**RECORD SET:**
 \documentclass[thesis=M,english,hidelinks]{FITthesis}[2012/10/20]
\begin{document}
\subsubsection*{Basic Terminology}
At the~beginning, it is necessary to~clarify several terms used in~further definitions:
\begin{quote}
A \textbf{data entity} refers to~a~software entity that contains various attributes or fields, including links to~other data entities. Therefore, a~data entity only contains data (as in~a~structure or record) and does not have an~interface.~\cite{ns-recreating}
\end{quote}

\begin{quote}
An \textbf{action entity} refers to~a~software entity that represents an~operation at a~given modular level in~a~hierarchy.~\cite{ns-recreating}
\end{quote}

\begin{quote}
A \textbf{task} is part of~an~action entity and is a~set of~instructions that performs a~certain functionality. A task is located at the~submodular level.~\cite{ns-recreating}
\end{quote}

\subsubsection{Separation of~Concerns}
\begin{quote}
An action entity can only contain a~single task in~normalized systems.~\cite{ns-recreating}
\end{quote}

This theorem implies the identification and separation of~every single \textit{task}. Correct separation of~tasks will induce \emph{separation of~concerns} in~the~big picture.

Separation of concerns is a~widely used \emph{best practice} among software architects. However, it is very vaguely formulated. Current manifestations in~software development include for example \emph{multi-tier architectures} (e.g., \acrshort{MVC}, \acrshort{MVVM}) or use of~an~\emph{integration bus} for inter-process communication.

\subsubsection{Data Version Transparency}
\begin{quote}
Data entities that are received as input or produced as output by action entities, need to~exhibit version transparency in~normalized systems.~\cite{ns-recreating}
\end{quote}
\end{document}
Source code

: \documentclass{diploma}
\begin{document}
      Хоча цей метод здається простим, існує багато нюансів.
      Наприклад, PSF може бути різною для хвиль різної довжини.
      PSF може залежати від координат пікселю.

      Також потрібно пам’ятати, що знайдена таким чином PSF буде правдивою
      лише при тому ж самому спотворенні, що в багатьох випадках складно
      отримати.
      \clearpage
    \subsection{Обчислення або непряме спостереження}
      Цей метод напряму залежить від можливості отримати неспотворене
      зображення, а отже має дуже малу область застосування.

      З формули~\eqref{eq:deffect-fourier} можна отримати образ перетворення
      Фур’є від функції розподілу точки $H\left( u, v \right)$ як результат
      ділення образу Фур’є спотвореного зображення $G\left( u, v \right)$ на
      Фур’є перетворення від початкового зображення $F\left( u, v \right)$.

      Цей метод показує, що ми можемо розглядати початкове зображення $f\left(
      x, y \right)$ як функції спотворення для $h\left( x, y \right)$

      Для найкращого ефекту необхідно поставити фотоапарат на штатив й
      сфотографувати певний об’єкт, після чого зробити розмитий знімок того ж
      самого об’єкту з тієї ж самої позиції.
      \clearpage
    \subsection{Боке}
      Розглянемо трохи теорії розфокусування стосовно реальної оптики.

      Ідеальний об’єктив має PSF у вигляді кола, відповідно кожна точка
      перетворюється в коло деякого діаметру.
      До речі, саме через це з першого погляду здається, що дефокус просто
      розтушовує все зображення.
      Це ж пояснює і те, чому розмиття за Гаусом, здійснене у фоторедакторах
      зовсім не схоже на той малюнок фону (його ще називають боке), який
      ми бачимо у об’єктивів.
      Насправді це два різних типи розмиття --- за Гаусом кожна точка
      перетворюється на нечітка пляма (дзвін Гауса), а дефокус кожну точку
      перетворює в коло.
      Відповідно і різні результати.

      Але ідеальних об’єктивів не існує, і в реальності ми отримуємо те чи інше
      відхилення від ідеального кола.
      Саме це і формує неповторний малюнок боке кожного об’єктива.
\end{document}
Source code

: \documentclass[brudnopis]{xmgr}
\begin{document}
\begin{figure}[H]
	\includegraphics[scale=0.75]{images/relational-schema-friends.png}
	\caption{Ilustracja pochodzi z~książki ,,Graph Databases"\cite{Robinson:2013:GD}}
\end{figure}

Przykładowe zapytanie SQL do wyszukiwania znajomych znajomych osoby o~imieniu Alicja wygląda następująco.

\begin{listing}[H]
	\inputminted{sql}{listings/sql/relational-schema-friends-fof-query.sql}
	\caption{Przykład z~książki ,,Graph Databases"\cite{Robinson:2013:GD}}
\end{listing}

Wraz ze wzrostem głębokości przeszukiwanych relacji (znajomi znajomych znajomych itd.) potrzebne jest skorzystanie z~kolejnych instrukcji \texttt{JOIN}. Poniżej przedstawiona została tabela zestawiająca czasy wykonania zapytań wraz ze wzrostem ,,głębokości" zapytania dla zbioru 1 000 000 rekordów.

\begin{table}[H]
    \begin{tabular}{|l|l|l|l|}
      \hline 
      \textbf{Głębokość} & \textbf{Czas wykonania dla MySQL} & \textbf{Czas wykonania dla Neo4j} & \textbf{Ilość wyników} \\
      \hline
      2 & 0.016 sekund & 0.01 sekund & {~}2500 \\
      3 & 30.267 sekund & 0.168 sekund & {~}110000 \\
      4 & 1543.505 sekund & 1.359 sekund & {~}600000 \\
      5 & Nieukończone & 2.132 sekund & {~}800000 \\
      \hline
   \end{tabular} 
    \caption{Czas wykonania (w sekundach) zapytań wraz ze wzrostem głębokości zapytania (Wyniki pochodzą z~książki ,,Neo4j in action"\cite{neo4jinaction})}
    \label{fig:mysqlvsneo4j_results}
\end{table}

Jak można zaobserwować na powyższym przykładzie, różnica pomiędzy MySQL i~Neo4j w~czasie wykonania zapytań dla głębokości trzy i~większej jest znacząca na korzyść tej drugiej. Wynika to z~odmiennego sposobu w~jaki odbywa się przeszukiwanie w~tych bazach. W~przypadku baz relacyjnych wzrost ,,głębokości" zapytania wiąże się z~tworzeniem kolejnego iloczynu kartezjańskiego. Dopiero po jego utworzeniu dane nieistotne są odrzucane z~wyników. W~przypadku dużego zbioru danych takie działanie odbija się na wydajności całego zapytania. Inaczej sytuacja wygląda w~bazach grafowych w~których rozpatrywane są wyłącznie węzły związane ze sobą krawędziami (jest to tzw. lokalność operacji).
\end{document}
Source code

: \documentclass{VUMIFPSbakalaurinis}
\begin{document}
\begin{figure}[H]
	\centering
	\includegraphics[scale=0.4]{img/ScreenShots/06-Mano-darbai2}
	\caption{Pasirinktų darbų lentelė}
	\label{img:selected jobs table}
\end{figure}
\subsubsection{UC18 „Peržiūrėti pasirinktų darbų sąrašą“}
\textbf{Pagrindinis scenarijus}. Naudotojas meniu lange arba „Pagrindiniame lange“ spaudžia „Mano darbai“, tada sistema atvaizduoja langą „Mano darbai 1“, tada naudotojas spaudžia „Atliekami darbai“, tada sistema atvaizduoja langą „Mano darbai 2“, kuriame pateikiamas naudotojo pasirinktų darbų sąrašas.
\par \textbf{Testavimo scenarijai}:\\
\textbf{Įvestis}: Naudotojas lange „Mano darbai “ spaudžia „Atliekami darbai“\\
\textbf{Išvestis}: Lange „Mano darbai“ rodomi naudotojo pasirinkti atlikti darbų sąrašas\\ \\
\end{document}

**REQUIRED ACTION:**
Using the data above, return each line exactly as written.

**RESPONSE TO THE TASK:**
 \documentclass[thesis=M,english,hidelinks]{FITthesis}[2012/10/20]
\begin{document}
\subsubsection*{Basic Terminology}
At the~beginning, it is necessary to~clarify several terms used in~further definitions:
\begin{quote}
A \textbf{data entity} refers to~a~software entity that contains various attributes or fields, including links to~other data entities. Therefore, a~data entity only contains data (as in~a~structure or record) and does not have an~interface.~\cite{ns-recreating}
\end{quote}

\begin{quote}
An \textbf{action entity} refers to~a~software entity that represents an~operation at a~given modular level in~a~hierarchy.~\cite{ns-recreating}
\end{quote}

\begin{quote}
A \textbf{task} is part of~an~action entity and is a~set of~instructions that performs a~certain functionality. A task is located at the~submodular level.~\cite{ns-recreating}
\end{quote}

\subsubsection{Separation of~Concerns}
\begin{quote}
An action entity can only contain a~single task in~normalized systems.~\cite{ns-recreating}
\end{quote}

This theorem implies the identification and separation of~every single \textit{task}. Correct separation of~tasks will induce \emph{separation of~concerns} in~the~big picture.

Separation of concerns is a~widely used \emph{best practice} among software architects. However, it is very vaguely formulated. Current manifestations in~software development include for example \emph{multi-tier architectures} (e.g., \acrshort{MVC}, \acrshort{MVVM}) or use of~an~\emph{integration bus} for inter-process communication.

\subsubsection{Data Version Transparency}
\begin{quote}
Data entities that are received as input or produced as output by action entities, need to~exhibit version transparency in~normalized systems.~\cite{ns-recreating}
\end{quote}
\end{document}
Source code

: \documentclass{diploma}
\begin{document}
      Хоча цей метод здається простим, існує багато нюансів.
      Наприклад, PSF може бути різною для хвиль різної довжини.
      PSF може залежати від координат пікселю.

      Також потрібно пам’ятати, що знайдена таким чином PSF буде правдивою
      лише при тому ж самому спотворенні, що в багатьох випадках складно
      отримати.
      \clearpage
    \subsection{Обчислення або непряме спостереження}
      Цей метод напряму залежить від можливості отримати неспотворене
      зображення, а отже має дуже малу область застосування.

      З формули~\eqref{eq:deffect-fourier} можна отримати образ перетворення
      Фур’є від функції розподілу точки $H\left( u, v \right)$ як результат
      ділення образу Фур’є спотвореного зображення $G\left( u, v \right)$ на
      Фур’є перетворення від початкового зображення $F\left( u, v \right)$.

      Цей метод показує, що ми можемо розглядати початкове зображення $f\left(
      x, y \right)$ як функції спотворення для $h\left( x, y \right)$

      Для найкращого ефекту необхідно поставити фотоапарат на штатив й
      сфотографувати певний об’єкт, після чого зробити розмитий знімок того ж
      самого об’єкту з тієї ж самої позиції.
      \clearpage
    \subsection{Боке}
      Розглянемо трохи теорії розфокусування стосовно реальної оптики.

      Ідеальний об’єктив має PSF у вигляді кола, відповідно кожна точка
      перетворюється в коло деякого діаметру.
      До речі, саме через це з першого погляду здається, що дефокус просто
      розтушовує все зображення.
      Це ж пояснює і те, чому розмиття за Гаусом, здійснене у фоторедакторах
      зовсім не схоже на той малюнок фону (його ще називають боке), який
      ми бачимо у об’єктивів.
      Насправді це два різних типи розмиття --- за Гаусом кожна точка
      перетворюється на нечітка пляма (дзвін Гауса), а дефокус кожну точку
      перетворює в коло.
      Відповідно і різні результати.

      Але ідеальних об’єктивів не існує, і в реальності ми отримуємо те чи інше
      відхилення від ідеального кола.
      Саме це і формує неповторний малюнок боке кожного об’єктива.
\end{document}
Source code

: \documentclass[brudnopis]{xmgr}
\begin{document}
\begin{figure}[H]
	\includegraphics[scale=0.75]{images/relational-schema-friends.png}
	\caption{Ilustracja pochodzi z~książki ,,Graph Databases"\cite{Robinson:2013:GD}}
\end{figure}

Przykładowe zapytanie SQL do wyszukiwania znajomych znajomych osoby o~imieniu Alicja wygląda następująco.

\begin{listing}[H]
	\inputminted{sql}{listings/sql/relational-schema-friends-fof-query.sql}
	\caption{Przykład z~książki ,,Graph Databases"\cite{Robinson:2013:GD}}
\end{listing}

Wraz ze wzrostem głębokości przeszukiwanych relacji (znajomi znajomych znajomych itd.) potrzebne jest skorzystanie z~kolejnych instrukcji \texttt{JOIN}. Poniżej przedstawiona została tabela zestawiająca czasy wykonania zapytań wraz ze wzrostem ,,głębokości" zapytania dla zbioru 1 000 000 rekordów.

\begin{table}[H]
    \begin{tabular}{|l|l|l|l|}
      \hline 
      \textbf{Głębokość} & \textbf{Czas wykonania dla MySQL} & \textbf{Czas wykonania dla Neo4j} & \textbf{Ilość wyników} \\
      \hline
      2 & 0.016 sekund & 0.01 sekund & {~}2500 \\
      3 & 30.267 sekund & 0.168 sekund & {~}110000 \\
      4 & 1543.505 sekund & 1.359 sekund & {~}600000 \\
      5 & Nieukończone & 2.132 sekund & {~}800000 \\
      \hline
   \end{tabular} 
    \caption{Czas wykonania (w sekundach) zapytań wraz ze wzrostem głębokości zapytania (Wyniki pochodzą z~książki ,,Neo4j in action"\cite{neo4jinaction})}
    \label{fig:mysqlvsneo4j_results}
\end{table}

Jak można zaobserwować na powyższym przykładzie, różnica pomiędzy MySQL i~Neo4j w~czasie wykonania zapytań dla głębokości trzy i~większej jest znacząca na korzyść tej drugiej. Wynika to z~odmiennego sposobu w~jaki odbywa się przeszukiwanie w~tych bazach. W~przypadku baz relacyjnych wzrost ,,głębokości" zapytania wiąże się z~tworzeniem kolejnego iloczynu kartezjańskiego. Dopiero po jego utworzeniu dane nieistotne są odrzucane z~wyników. W~przypadku dużego zbioru danych takie działanie odbija się na wydajności całego zapytania. Inaczej sytuacja wygląda w~bazach grafowych w~których rozpatrywane są wyłącznie węzły związane ze sobą krawędziami (jest to tzw. lokalność operacji).
\end{document}
Source code

: \documentclass{VUMIFPSbakalaurinis}
\begin{document}
\begin{figure}[H]
	\centering
	\includegraphics[scale=0.4]{img/ScreenShots/06-Mano-darbai2}
	\caption{Pasirinktų darbų lentelė}
	\label{img:selected jobs table}
\end{figure}
\subsubsection{UC18 „Peržiūrėti pasirinktų darbų sąrašą“}
\textbf{Pagrindinis scenarijus}. Naudotojas meniu lange arba „Pagrindiniame lange“ spaudžia „Mano darbai“, tada sistema atvaizduoja langą „Mano darbai 1“, tada naudotojas spaudžia „Atliekami darbai“, tada sistema atvaizduoja langą „Mano darbai 2“, kuriame pateikiamas naudotojo pasirinktų darbų sąrašas.
\par \textbf{Testavimo scenarijai}:\\
\textbf{Įvestis}: Naudotojas lange „Mano darbai “ spaudžia „Atliekami darbai“\\
\textbf{Išvestis}: Lange „Mano darbai“ rodomi naudotojo pasirinkti atlikti darbų sąrašas\\ \\
\end{document}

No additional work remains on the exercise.